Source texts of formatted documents
==================================================

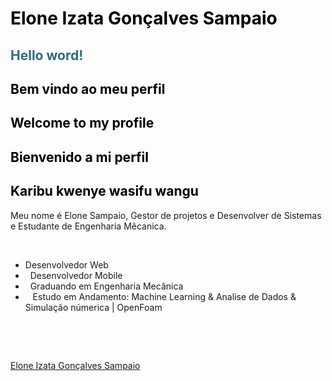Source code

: <!-- #######  YAY, I AM THE SOURCE EDITOR! #########-->
<h1 style="color: #5e9ca0;"><span style="color: #000000;">Elone Izata Gon&ccedil;alves Sampaio&nbsp;</h1>
<h2 style="text-align: justify;"><span style="color: #2e6c80;">Hello word! </span></h2>
<h2><span style="color: #000000;">Bem vindo ao meu perfil</span></h2>
<h2><span style="color: #000000;">Welcome to my profile</span></h2>
<h2><span style="color: #000000;">Bienvenido a mi perfil</span></h2>
<h2><span style="color: #000000;">Karibu kwenye wasifu wangu</span></h2>
<p>Meu nome &eacute; Elone Sampaio, Gestor de projetos e Desenvolver de Sistemas e Estudante de Engenharia M&ecirc;canica.</p>
<p>&nbsp;</p>
<ul>
<li style="clear: both;">Desenvolvedor Web</li>
<li style="clear: both;">&nbsp; Desenvolvedor Mobile</li>
<li style="clear: both;">&nbsp; Graduando em Engenharia Mec&acirc;nica</li>
<li style="clear: both;">&nbsp; &nbsp;Estudo em Andamento: Machine Learning &amp; Analise de Dados &amp; Simulação númerica | OpenFoam</li>
</ul>
<p>&nbsp; &nbsp; &nbsp; &nbsp; &nbsp; &nbsp; &nbsp;</p>
<p><strong>&nbsp;</strong></p>

<div class="LI-profile-badge"  data-version="v1" data-size="medium" data-locale="pt_BR" data-type="horizontal" data-theme="light" data-vanity="elonesampaio"><a class="LI-simple-link" href='https://br.linkedin.com/in/elonesampaio?trk=profile-badge'>Elone Izata Gonçalves Sampaio</a></div>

==================================================

WHAT IS NEEDED:
An exact copy is needed of the closing lines of the entries above, counting from the one that contains "<p><strong>&nbsp;</strong></p>" and including it and the last.

RESPONSE TO THE TASK:
<p><strong>&nbsp;</strong></p>

<div class="LI-profile-badge"  data-version="v1" data-size="medium" data-locale="pt_BR" data-type="horizontal" data-theme="light" data-vanity="elonesampaio"><a class="LI-simple-link" href='https://br.linkedin.com/in/elonesampaio?trk=profile-badge'>Elone Izata Gonçalves Sampaio</a></div>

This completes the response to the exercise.